May 29, 2015

A rosy outlook for recreational properties


Despite Alberta’s economic woes, prices for homes in B.C. vacation meccas are on the rise

By MICHAEL BERNARD

B.C. realtors were holding their breath this past winter as they watched oil prices slump and Alberta’s economy take a nosedive. B.C. recreational areas have long been coveted destinations for Albertans looking to come in from the cold by retiring here. But first-quarter results from the British Columbia Real Estate Association are giving them a reason to relax. They show a steady improvement in prices, making March the strongest month in the past eight years and proving Alberta’s woes are having a minimal impact on the market.

One of the biggest surprises to emerge in the stats is the sleepy Sunshine Coast, just a 40-minute ferry ride away from the Lower Mainland.
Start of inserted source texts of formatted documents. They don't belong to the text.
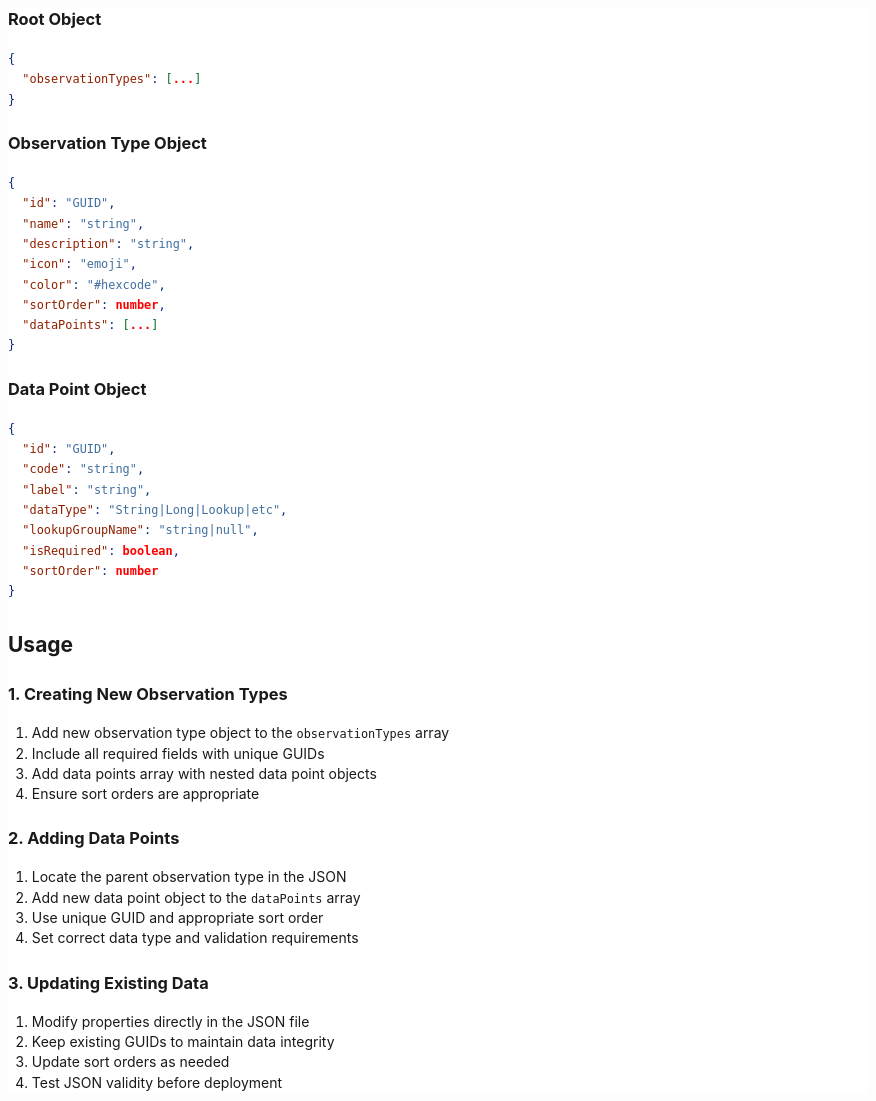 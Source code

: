 ### Root Object
```json
{
  "observationTypes": [...]
}
```

### Observation Type Object
```json
{
  "id": "GUID",
  "name": "string",
  "description": "string", 
  "icon": "emoji",
  "color": "#hexcode",
  "sortOrder": number,
  "dataPoints": [...]
}
```

### Data Point Object
```json
{
  "id": "GUID",
  "code": "string",
  "label": "string",
  "dataType": "String|Long|Lookup|etc",
  "lookupGroupName": "string|null",
  "isRequired": boolean,
  "sortOrder": number
}
```

## Usage

### 1. Creating New Observation Types
1. Add new observation type object to the `observationTypes` array
2. Include all required fields with unique GUIDs
3. Add data points array with nested data point objects
4. Ensure sort orders are appropriate

### 2. Adding Data Points
1. Locate the parent observation type in the JSON
2. Add new data point object to the `dataPoints` array
3. Use unique GUID and appropriate sort order
4. Set correct data type and validation requirements

### 3. Updating Existing Data
1. Modify properties directly in the JSON file
2. Keep existing GUIDs to maintain data integrity
3. Update sort orders as needed
4. Test JSON validity before deployment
Prices, depressed there since 2008’s financial meltdown, are on the rise, reflecting what realtors say is renewed interest from Metro Vancouverites. “We thought there might be some negative impact [from Alberta’s economy] on markets such as Vancouver Island, the Okanagan and the Kootenays, but the numbers are not bearing that out,” said Cameron Muir, chief economist for the B.C. Real Estate Association. He credited rock-bottom interest rates and rising consumer confidence for the rosy picture.

The association’s multiple listing service (MLS) unit sales were up a whopping 33.2 per cent for the first quarter compared to the same period in 2014. Prices for the average MLS listing rose 8.7 per cent. The Alberta oil slump may, in fact, be having a countervailing impact as Alberta baby boomers decide this might be the time to cash out and move into retirement in B.C., said Muir. Vernon realtor Darcy Griffiths, past president of the Okanagan Mainline Real Estate Board, said she was worried two months ago, but is relieved that first-quarter figures showed Alberta buyers had dropped just two per cent to 16 per cent of all purchasers. At the same time, the proportion of local buyers had risen six per cent to 60 per cent, she said.

Realtor Karen Singbeil says vacation home sales have been brisk recently in the Shuswap Lake area; 2014 sales were her best in 19 years. Many of her sales are to people who already own property there and are buying up. “There are some new people, but it’s the people now here that already have the confidence and faith in the market that are moving around,” she said. Her advice to those considering a second home? Buy while the buying is good.

“With lower inventory here, prices have nowhere to go but up.” Joel O’Reilly, whose firm Brynelsen O’Reilly has been selling luxury waterfront properties on the Sunshine Coast for more than 30 years, says he has seen interest pick up in the region in the last few months. “We are busier now than we have been since 2008,” he said. “Many buyers who have been sitting on the fence are now making a purchase because they are realizing that the bottom of the market here may have come and gone.”

While first-quarter sales were down by 22 per cent to a total of 60 homes, average unit prices were up 16.3 per cent, the biggest price increase among the province’s 11 real estate board regions. “We are no longer losing buyers to the U.S. given the decline in the Canadian dollar,” O’Reilly said. “Many people who were buying in Palm Desert and Phoenix are not doing that any more. They are considering properties closer to home.”